> EXTRACTED RECORDS:
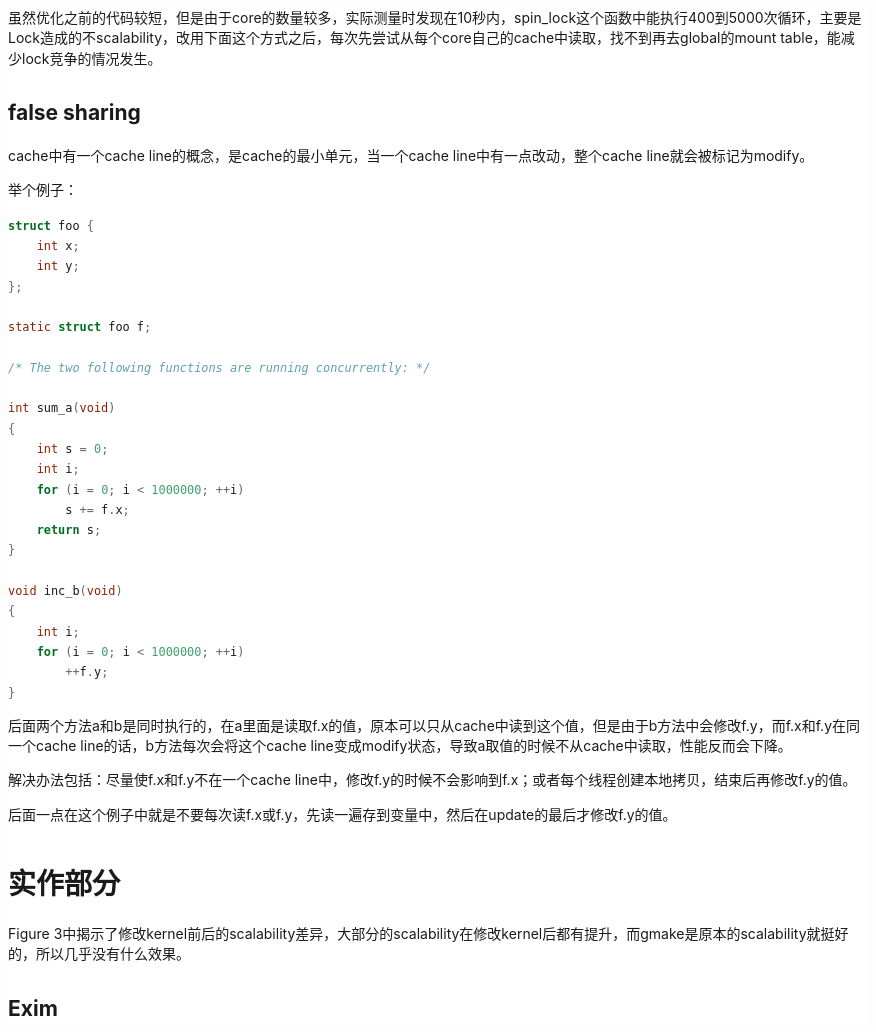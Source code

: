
``` c
```

虽然优化之前的代码较短，但是由于core的数量较多，实际测量时发现在10秒内，spin_lock这个函数中能执行400到5000次循环，主要是Lock造成的不scalability，改用下面这个方式之后，每次先尝试从每个core自己的cache中读取，找不到再去global的mount table，能减少lock竞争的情况发生。

## false sharing

cache中有一个cache line的概念，是cache的最小单元，当一个cache line中有一点改动，整个cache line就会被标记为modify。

举个例子：

``` c
struct foo {
    int x;
    int y; 
};

static struct foo f;

/* The two following functions are running concurrently: */

int sum_a(void)
{
    int s = 0;
    int i;
    for (i = 0; i < 1000000; ++i)
        s += f.x;
    return s;
}

void inc_b(void)
{
    int i;
    for (i = 0; i < 1000000; ++i)
        ++f.y;
}
```

后面两个方法a和b是同时执行的，在a里面是读取f.x的值，原本可以只从cache中读到这个值，但是由于b方法中会修改f.y，而f.x和f.y在同一个cache line的话，b方法每次会将这个cache line变成modify状态，导致a取值的时候不从cache中读取，性能反而会下降。

解决办法包括：尽量使f.x和f.y不在一个cache line中，修改f.y的时候不会影响到f.x；或者每个线程创建本地拷贝，结束后再修改f.y的值。

后面一点在这个例子中就是不要每次读f.x或f.y，先读一遍存到变量中，然后在update的最后才修改f.y的值。

# 实作部分

Figure 3中揭示了修改kernel前后的scalability差异，大部分的scalability在修改kernel后都有提升，而gmake是原本的scalability就挺好的，所以几乎没有什么效果。

## Exim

> EXERCISE INSTRUCTIONS:
Each entry should appear again exactly as written, pictures excluded.

> TASK ANSWER:
Source code

:
``` c
```

虽然优化之前的代码较短，但是由于core的数量较多，实际测量时发现在10秒内，spin_lock这个函数中能执行400到5000次循环，主要是Lock造成的不scalability，改用下面这个方式之后，每次先尝试从每个core自己的cache中读取，找不到再去global的mount table，能减少lock竞争的情况发生。

## false sharing

cache中有一个cache line的概念，是cache的最小单元，当一个cache line中有一点改动，整个cache line就会被标记为modify。

举个例子：

``` c
struct foo {
    int x;
    int y; 
};

static struct foo f;

/* The two following functions are running concurrently: */

int sum_a(void)
{
    int s = 0;
    int i;
    for (i = 0; i < 1000000; ++i)
        s += f.x;
    return s;
}

void inc_b(void)
{
    int i;
    for (i = 0; i < 1000000; ++i)
        ++f.y;
}
```

后面两个方法a和b是同时执行的，在a里面是读取f.x的值，原本可以只从cache中读到这个值，但是由于b方法中会修改f.y，而f.x和f.y在同一个cache line的话，b方法每次会将这个cache line变成modify状态，导致a取值的时候不从cache中读取，性能反而会下降。

解决办法包括：尽量使f.x和f.y不在一个cache line中，修改f.y的时候不会影响到f.x；或者每个线程创建本地拷贝，结束后再修改f.y的值。

后面一点在这个例子中就是不要每次读f.x或f.y，先读一遍存到变量中，然后在update的最后才修改f.y的值。

# 实作部分

Figure 3中揭示了修改kernel前后的scalability差异，大部分的scalability在修改kernel后都有提升，而gmake是原本的scalability就挺好的，所以几乎没有什么效果。

## Exim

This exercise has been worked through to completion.